Архимандриту дали очную ставку съ доносчикомъ, и Александръ повинился передъ всѣми, что солгалъ на Іоанникія.

Добившись главнаго, тайная контора снеслась съ Тайною канцеляріей и получила разрѣшеніе: Савватія, по обнаженіи священническаго и монашескаго сана, пытать и спросить накрѣпко: "съ какого подлинно умыслу вышеобъявленныя, важныя, злодѣйственныя слова онъ произносилъ, и не слыхалъ ли онъ тѣхъ непристойныхъ словъ отъ другихъ кого, и не разглашалъ ли онъ ихъ другимъ кому, и въ какомъ именно намѣреніи?"

На пыткѣ Савватій, теперь уже Сергій, повинился и могъ сказатъ только, что говорилъ безъ умыслу, отъ безмѣрнаго пьянства.

Тайная контора отослала экстрактъ изъ дѣла въ Тайную канцелярію и просила окончательнаго рѣшенія, держа пока всѣхъ подъ арестомъ.

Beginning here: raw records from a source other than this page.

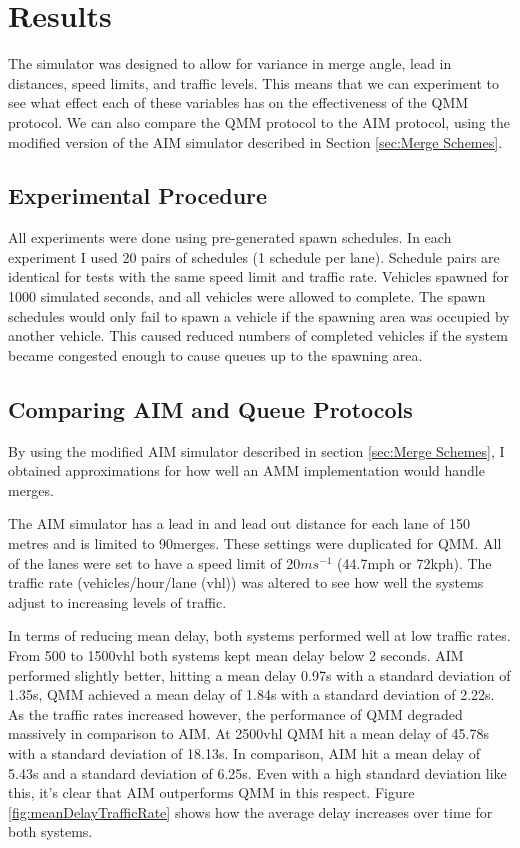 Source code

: \chapter{Results}
\label{cha:Results}
The simulator was designed to allow for variance in merge angle, lead in distances, speed limits, and traffic levels. This means that we can experiment to see what effect each of these variables has on the effectiveness of the QMM protocol. We can also compare the QMM protocol to the AIM protocol, using the modified version of the AIM simulator described in Section \ref{sec:Merge Schemes}.

\section{Experimental Procedure}
\label{sec:Experimental Procedure}
All experiments were done using pre-generated spawn schedules. In each experiment I used 20 pairs of schedules (1 schedule per lane). Schedule pairs are identical for tests with the same speed limit and traffic rate. Vehicles spawned for 1000 simulated seconds, and all vehicles were allowed to complete. The spawn schedules would only fail to spawn a vehicle if the spawning area was occupied by another vehicle. This caused reduced numbers of completed vehicles if the system became congested enough to cause queues up to the spawning area. 

\section{Comparing AIM and Queue Protocols}
\label{sec:Comparing AIM and Queue Protocols}
By using the modified AIM simulator described in section \ref{sec:Merge Schemes}, I obtained approximations for how well an AMM implementation would handle merges.

The AIM simulator has a lead in and lead out distance for each lane of 150 metres and is limited to 90\degree merges. These settings were duplicated for QMM. All of the lanes were set to have a speed limit of 20$\si{ms^{-1}}$ (44.7\si{mph} or 72\si{kph}). The traffic rate (vehicles/hour/lane (\si{vhl})) was altered to see how well the systems adjust to increasing levels of traffic.

In terms of reducing mean delay, both systems performed well at low traffic rates. From 500 to 1500\si{vhl} both systems kept mean delay below 2 seconds. AIM performed slightly better, hitting a mean delay 0.97\si{s} with a standard deviation of 1.35\si{s}, QMM achieved a mean delay of 1.84\si{s} with a standard deviation of 2.22\si{s}. As the traffic rates increased however, the performance of QMM degraded massively in comparison to AIM. At 2500\si{vhl} QMM hit a mean delay of 45.78\si{s} with a standard deviation of 18.13\si{s}. In comparison, AIM hit a mean delay of 5.43\si{s} and a standard deviation of 6.25\si{s}. Even with a high standard deviation like this, it's clear that AIM outperforms QMM in this respect. Figure \ref{fig:meanDelayTrafficRate} shows how the average delay increases over time for both systems.

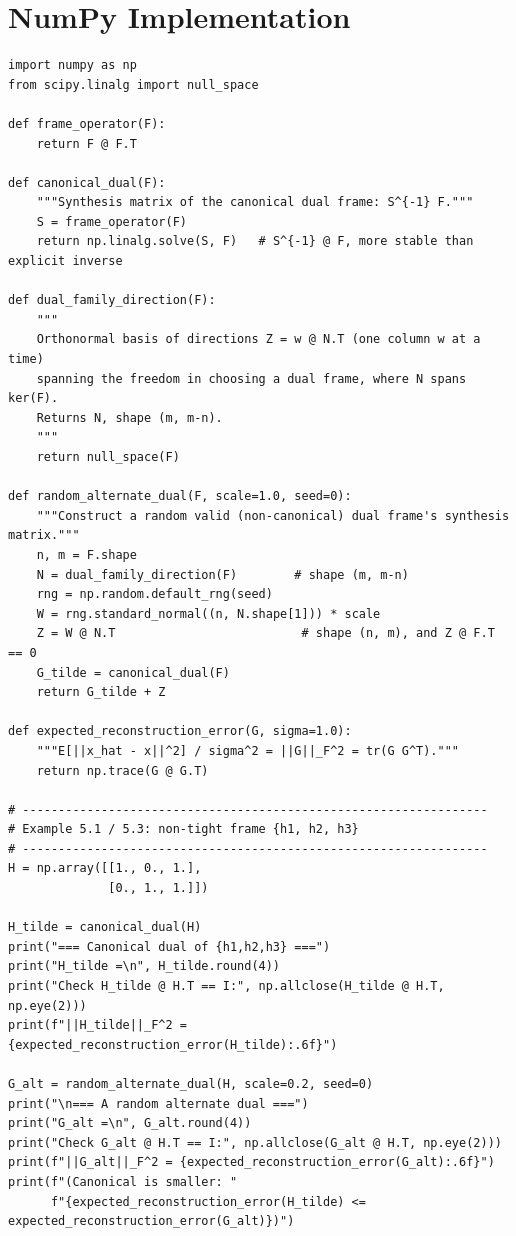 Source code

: \section{NumPy Implementation}
\label{sec:numpy-dual-frames}

\begin{lstlisting}[caption={Canonical and alternate dual frames, and stability comparison}]
import numpy as np
from scipy.linalg import null_space

def frame_operator(F):
    return F @ F.T

def canonical_dual(F):
    """Synthesis matrix of the canonical dual frame: S^{-1} F."""
    S = frame_operator(F)
    return np.linalg.solve(S, F)   # S^{-1} @ F, more stable than explicit inverse

def dual_family_direction(F):
    """
    Orthonormal basis of directions Z = w @ N.T (one column w at a time)
    spanning the freedom in choosing a dual frame, where N spans ker(F).
    Returns N, shape (m, m-n).
    """
    return null_space(F)

def random_alternate_dual(F, scale=1.0, seed=0):
    """Construct a random valid (non-canonical) dual frame's synthesis matrix."""
    n, m = F.shape
    N = dual_family_direction(F)        # shape (m, m-n)
    rng = np.random.default_rng(seed)
    W = rng.standard_normal((n, N.shape[1])) * scale
    Z = W @ N.T                          # shape (n, m), and Z @ F.T == 0
    G_tilde = canonical_dual(F)
    return G_tilde + Z

def expected_reconstruction_error(G, sigma=1.0):
    """E[||x_hat - x||^2] / sigma^2 = ||G||_F^2 = tr(G G^T)."""
    return np.trace(G @ G.T)

# -----------------------------------------------------------------
# Example 5.1 / 5.3: non-tight frame {h1, h2, h3}
# -----------------------------------------------------------------
H = np.array([[1., 0., 1.],
              [0., 1., 1.]])

H_tilde = canonical_dual(H)
print("=== Canonical dual of {h1,h2,h3} ===")
print("H_tilde =\n", H_tilde.round(4))
print("Check H_tilde @ H.T == I:", np.allclose(H_tilde @ H.T, np.eye(2)))
print(f"||H_tilde||_F^2 = {expected_reconstruction_error(H_tilde):.6f}")

G_alt = random_alternate_dual(H, scale=0.2, seed=0)
print("\n=== A random alternate dual ===")
print("G_alt =\n", G_alt.round(4))
print("Check G_alt @ H.T == I:", np.allclose(G_alt @ H.T, np.eye(2)))
print(f"||G_alt||_F^2 = {expected_reconstruction_error(G_alt):.6f}")
print(f"(Canonical is smaller: "
      f"{expected_reconstruction_error(H_tilde) <= expected_reconstruction_error(G_alt)})")


\end{lstlisting}
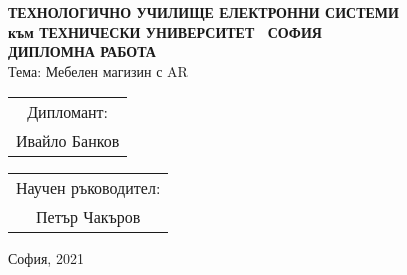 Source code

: \begin{center}
    \textbf{\Large ТЕХНОЛОГИЧНО УЧИЛИЩЕ ЕЛЕКТРОННИ СИСТЕМИ\\[0.2cm]}
    \textbf{към ТЕХНИЧЕСКИ УНИВЕРСИТЕТ \textendash\ СОФИЯ\\[6cm]}
    \textbf{\LARGE ДИПЛОМНА РАБОТА\\[4cm]}
    Тема: Мебелен магизин с AR\\[4cm]

    \begin{minipage}[t]{0.4\textwidth}
    \begin{flushleft}
        \begin{tabular}{@{}c@{}}
            \large {Дипломант:}\\
            Ивайло Банков
        \end{tabular}
    \end{flushleft}
    \end{minipage}
    \begin{minipage}[t]{0.4\textwidth}
    \begin{flushright}
        \begin{tabular}{@{}c@{}}
            \large {Научен ръководител:}\\
            Петър Чакъров
        \end{tabular}
    \end{flushright}
    \end{minipage}

    \vfill

    {\large София, 2021}
\end{center} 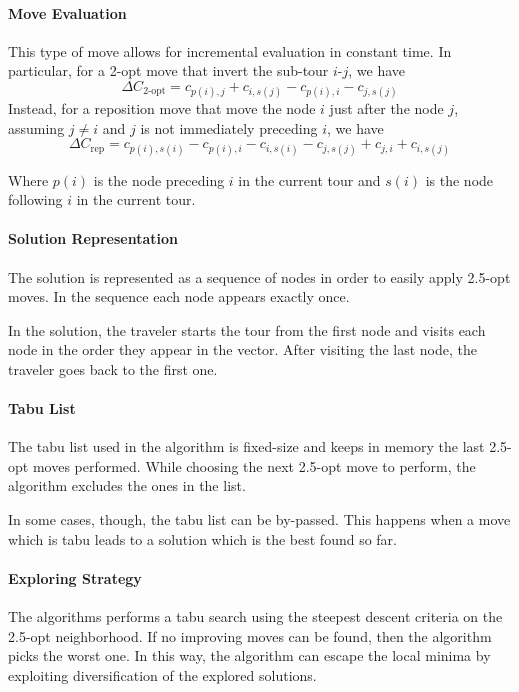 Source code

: \documentclass{article}
\begin{document}
\paragraph{Move Evaluation}
This type of move allows for incremental evaluation in constant time.
In particular, for a 2-opt move that invert the sub-tour $i$-$j$, we have
$$ \Delta C_{\textrm{2-opt}} = c_{p(i), j} + c_{i, s(j)} - c_{p(i), i} - c_{j, s(j)} $$
Instead, for a reposition move that move the node $i$ just after the node $j$, assuming $j \neq i$ and $j$ is not immediately preceding $i$, we have
$$ \Delta C_{\textrm{rep}} = c_{p(i), s(i)} - c_{p(i), i} - c_{i, s(i)} - c_{j, s(j)} + c_{j, i} + c_{i, s(j)} $$

Where $p(i)$ is the node preceding $i$ in the current tour and $s(i)$ is the node following $i$ in the current tour.

\paragraph{Solution Representation}
The solution is represented as a sequence of nodes in order to easily apply 2.5-opt moves.
In the sequence each node appears exactly once.

In the solution, the traveler starts the tour from the first node and visits each node in the order they appear in the vector.
After visiting the last node, the traveler goes back to the first one.

\paragraph{Tabu List}
The tabu list used in the algorithm is fixed-size and keeps in memory the last 2.5-opt moves performed.
While choosing the next 2.5-opt move to perform, the algorithm excludes the ones in the list.

In some cases, though, the tabu list can be by-passed.
This happens when a move which is tabu leads to a solution which is the best found so far.

\paragraph{Exploring Strategy}
The algorithms performs a tabu search using the steepest descent criteria on the 2.5-opt neighborhood.
If no improving moves can be found, then the algorithm picks the worst one.
In this way, the algorithm can escape the local minima by exploiting diversification of the explored solutions.
\end{document}
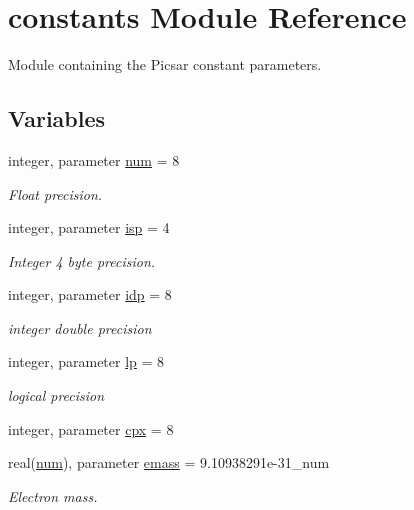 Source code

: \hypertarget{namespaceconstants}{}\section{constants Module Reference}
\label{namespaceconstants}


Module containing the Picsar constant parameters.  


\subsection*{Variables}
\begin{DoxyCompactItemize}
\item 
integer, parameter \hyperlink{namespaceconstants_afe19f7f8af171411c51fb763b36e3823}{num} = 8
\begin{DoxyCompactList}\small\item\em Float precision. \end{DoxyCompactList}\item 
integer, parameter \hyperlink{namespaceconstants_a5a2ae450a00d2a29f9b70dcb776f7a2f}{isp} = 4
\begin{DoxyCompactList}\small\item\em Integer 4 byte precision. \end{DoxyCompactList}\item 
integer, parameter \hyperlink{namespaceconstants_ae345db51770e3628e6aaf76e6a45e160}{idp} = 8
\begin{DoxyCompactList}\small\item\em integer double precision \end{DoxyCompactList}\item 
integer, parameter \hyperlink{namespaceconstants_abcbe699dae64804bc375533c0f40c6b1}{lp} = 8
\begin{DoxyCompactList}\small\item\em logical precision \end{DoxyCompactList}\item 
integer, parameter \hyperlink{namespaceconstants_a5709f0ae2ee52b1906446ad25ed0f587}{cpx} = 8
\item 
real(\hyperlink{namespaceconstants_afe19f7f8af171411c51fb763b36e3823}{num}), parameter \hyperlink{namespaceconstants_ad39536f583f0861abb2fb19a27c56fc8}{emass} = 9.\+10938291e-\/31\+\_\+num
\begin{DoxyCompactList}\small\item\em Electron mass. \end{DoxyCompactList}\item 

\end{DoxyCompactItemize}
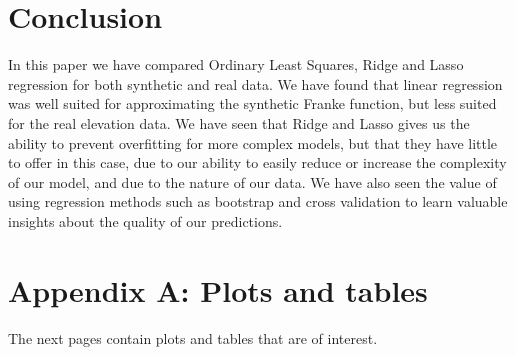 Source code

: \documentclass[twocolumn,10pt,cleanfoot]{asme2ej}
\begin{document}
\section{Conclusion}

In this paper we have compared Ordinary Least Squares, Ridge and Lasso regression for both synthetic and real data. We have found that linear regression was well suited for approximating the synthetic Franke function, but less suited for the real elevation data. We have seen that Ridge and Lasso gives us the ability to prevent overfitting for more complex models, but that they have little to offer in this case, due to our ability to easily reduce or increase the complexity of our model, and due to the nature of our data. We have also seen the value of using regression methods such as bootstrap and cross validation to learn valuable insights about the quality of our predictions.




\appendix       %
\section*{Appendix A: Plots and tables}

The next pages contain plots and tables that are of interest.
\end{document}
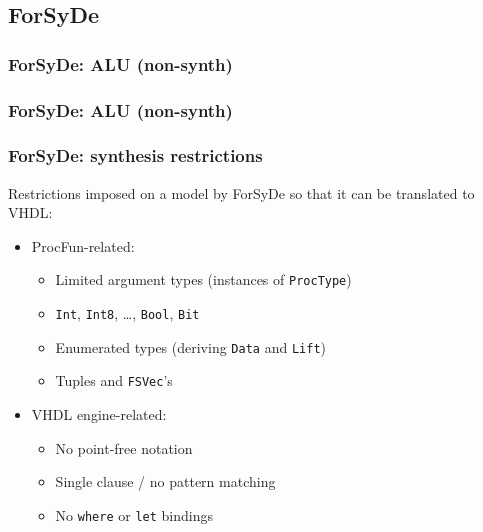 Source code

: \documentclass{beamer}
\begin{document}
        \subsection{ForSyDe}
        \label{subsec:forsyde}

            \begin{frame}
                \frametitle{ForSyDe: ALU (non-synth)}
            \end{frame}

            \begin{frame}
                \frametitle{ForSyDe: ALU (non-synth)}
            \end{frame}

            \begin{frame}
                \frametitle{ForSyDe: synthesis restrictions}
                \par{Restrictions imposed on a model by ForSyDe so that it can be translated to VHDL:}
                \begin{itemize}
                    \item ProcFun-related:
                        \begin{itemize}
                            \item Limited argument types (instances of \texttt{ProcType})
                            \item \texttt{Int}, \texttt{Int8}, \ldots, \texttt{Bool}, \texttt{Bit}
                            \item Enumerated types (deriving \texttt{Data} and \texttt{Lift})
                            \item Tuples and \texttt{FSVec}'s
                        \end{itemize}
                    \item VHDL engine-related:
                        \begin{itemize}
                            \item No point-free notation
                            \item Single clause / no pattern matching
                            \item No \texttt{where} or \texttt{let} bindings
                        \end{itemize}
                \end{itemize}
            \end{frame}
\end{document}
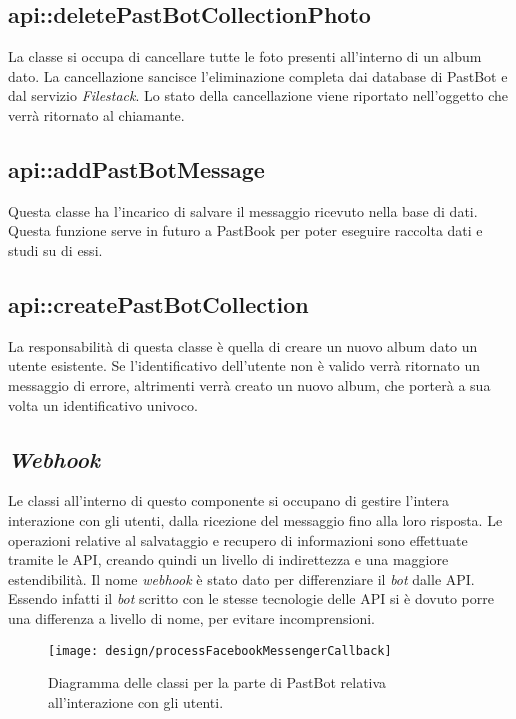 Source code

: \subsection{api::deletePastBotCollectionPhoto}

La classe si occupa di cancellare tutte le foto presenti all'interno di un
album dato. La cancellazione sancisce l'eliminazione completa dai database di
PastBot e dal servizio \textit{Filestack}.
Lo stato della cancellazione viene riportato nell'oggetto che verrà ritornato
al chiamante.

\subsection{api::addPastBotMessage}

Questa classe ha l'incarico di salvare il messaggio ricevuto nella base di
dati. Questa funzione serve in futuro a PastBook per poter eseguire raccolta
dati e studi su di essi.

\subsection{api::createPastBotCollection}

La responsabilità di questa classe è quella di creare un nuovo album dato un
utente esistente. Se l'identificativo dell'utente non è valido verrà ritornato
un messaggio di errore, altrimenti verrà creato un nuovo album, che porterà a
sua volta un identificativo univoco.

\subsection{\textit{Webhook}}

Le classi all'interno di questo componente si occupano di gestire l'intera
interazione con gli utenti, dalla ricezione del messaggio fino alla loro
risposta. Le operazioni relative al salvataggio e recupero di informazioni sono
effettuate tramite le API, creando quindi un livello di indirettezza e una
maggiore estendibilità.
Il nome \textit{webhook} è stato dato per differenziare il \textit{bot} dalle
API. Essendo infatti il \textit{bot} scritto con le stesse tecnologie delle API
si è dovuto porre una differenza a livello di nome, per evitare incomprensioni.

\begin{figure}[H]
  \centering
  \texttt{[image: design/processFacebookMessengerCallback]}
  \caption{Diagramma delle classi per la parte di PastBot relativa
all'interazione con gli utenti.}
\end{figure}

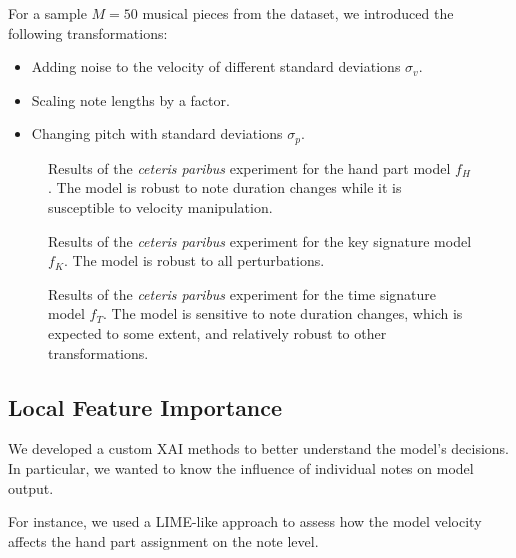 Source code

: \documentclass[a4paper, 9pt]{beamer}
\begin{document}
\begin{frame}
For a sample $M = 50$ musical pieces from the dataset, we introduced the following transformations:\pause \begin{itemize}
	\item Adding noise to the velocity of different standard deviations $\sigma_v$.\pause
	\item Scaling note lengths by a factor.\pause
	\item Changing pitch with standard deviations $\sigma_p$.
\end{itemize}
\end{frame}

\begin{frame}
\begin{figure}[ht!]
\centering

\caption{Results of the \emph{ceteris paribus} experiment for the hand part model $f_H$. The model is robust to note duration changes while it is susceptible to velocity manipulation.}
\end{figure}
\end{frame}

\begin{frame}
\begin{figure}[ht!]
\centering

\caption{Results of the \emph{ceteris paribus} experiment for the key signature model $f_K$. The model is robust to all perturbations.}
\end{figure}
\end{frame}

\begin{frame}
\begin{figure}[ht!]
\centering

\caption{Results of the \emph{ceteris paribus} experiment for the time signature model $f_T$. The model is sensitive to note duration changes, which is expected to some extent, and relatively robust to other transformations.}
\end{figure}
\end{frame}

\subsection{Local Feature Importance}

\begin{frame}
We developed a custom XAI methods to better understand the model's decisions. In particular, we wanted to know the influence of individual notes on model output.\pause

For instance, we used a LIME-like approach to assess how the model velocity affects the hand part assignment on the note level.
\end{frame}
\end{document}
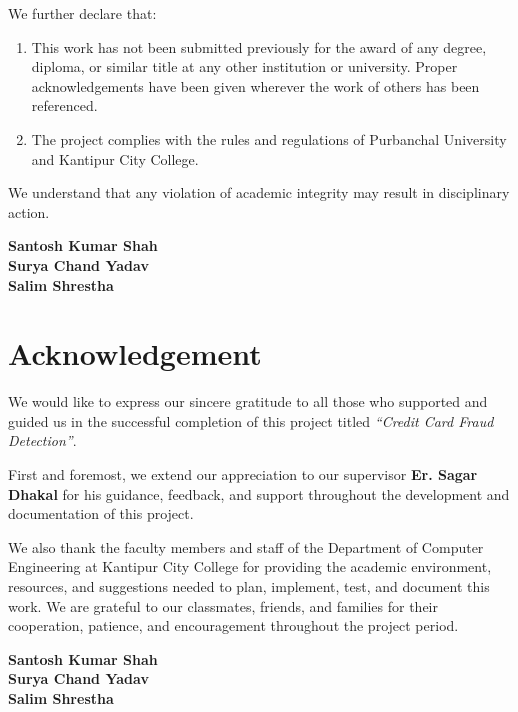 \documentclass[12pt,a4paper]{report}
\newcommand{\projecttitle}{Credit Card Fraud Detection}
\newcommand{\supervisor}{Er. Sagar Dhakal}
\newcommand{\department}{Department of Computer Engineering}
\newcommand{\college}{Kantipur City College}
\begin{document}
We further declare that:
\begin{enumerate}
    \item This work has not been submitted previously for the award of any degree, diploma, or similar title at any other institution or university. Proper acknowledgements have been given wherever the work of others has been referenced.
    \item The project complies with the rules and regulations of Purbanchal University and \college.
\end{enumerate}

We understand that any violation of academic integrity may result in disciplinary action.


\vspace{1cm}
\begin{flushright}
\textbf{Santosh Kumar Shah}\\
\textbf{Surya Chand Yadav}\\
\textbf{Salim Shrestha}
\end{flushright}

\newpage

\chapter*{Acknowledgement}

We would like to express our sincere gratitude to all those who supported and guided us in the successful completion of this project titled \textit{``\projecttitle''}.

First and foremost, we extend our appreciation to our supervisor \textbf{\supervisor} for his guidance, feedback, and support throughout the development and documentation of this project.

We also thank the faculty members and staff of the \department{} at \college{} for providing the academic environment, resources, and suggestions needed to plan, implement, test, and document this work. We are grateful to our classmates, friends, and families for their cooperation, patience, and encouragement throughout the project period.

\vspace{1cm}
\begin{flushright}
\textbf{Santosh Kumar Shah}\\
\textbf{Surya Chand Yadav}\\
\textbf{Salim Shrestha}
\end{flushright}
\end{document}
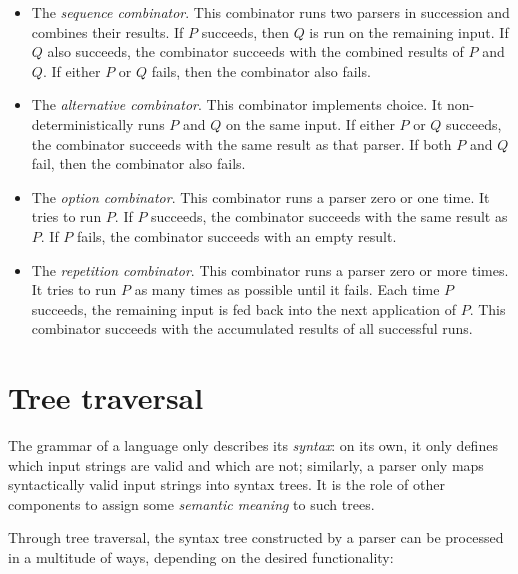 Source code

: \documentclass[UdineBachThesis,american,11pt]{PhdThesis}
\begin{document}
  \begin{itemize}
    \item The \emph{sequence combinator}. This combinator runs two parsers in
    succession and combines their results. If $P$ succeeds, then $Q$ is run on
    the remaining input. If $Q$ also succeeds, the combinator succeeds with the
    combined results of $P$ and $Q$\@. If either $P$ or $Q$ fails, then the
    combinator also fails.

    \item The \emph{alternative combinator}. This combinator implements choice.
    It non-deterministically runs $P$ and $Q$ on the same input. If either $P$
    or $Q$ succeeds, the combinator succeeds with the same result as that
    parser. If both $P$ and $Q$ fail, then the combinator also fails.

    \item The \emph{option combinator}. This combinator runs a parser zero or
    one time. It tries to run $P$\@. If $P$ succeeds, the combinator succeeds
    with the same result as $P$\@. If $P$ fails, the combinator succeeds with an
    empty result.

    \item The \emph{repetition combinator}. This combinator runs a parser zero
    or more times. It tries to run $P$ as many times as possible until it fails.
    Each time $P$ succeeds, the remaining input is fed back into the next
    application of $P$\@. This combinator succeeds with the accumulated results
    of all successful runs.
  \end{itemize}

  \newpage

  \section{Tree traversal}

  The grammar of a language only describes its \emph{syntax}: on its own, it
  only defines which input strings are valid and which are not; similarly, a
  parser only maps syntactically valid input strings into syntax trees. It is
  the role of other components to assign some \emph{semantic meaning} to such
  trees.

  Through tree traversal, the syntax tree constructed by a parser can be
  processed in a multitude of ways, depending on the desired functionality:
\end{document}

Рѣшенія Тайной канцеляріи пришлось ждать три мѣсяца: оно пришло 13 января 1746 года и не обрадовало доносчика и свидѣтелей. Имъ за недонесеніе о семъ въ свое время велѣно учинить наказаніе, бить плетьми и отослать обратно въ монастырь, а для дерзкаго разстриженнаго іеромонаха Сергѣя приговоръ былъ покруче:

"Дабы Сергѣй впредь отъ такихъ важныхъ продерзостей имѣлъ воздержаніе, сверхъ бывшаго ему розыска (т.-е. пытокъ), учинить жестокое наказаніе, бить кнутомъ нещадно и сослать его въ Оренбургъ въ работу вѣчно".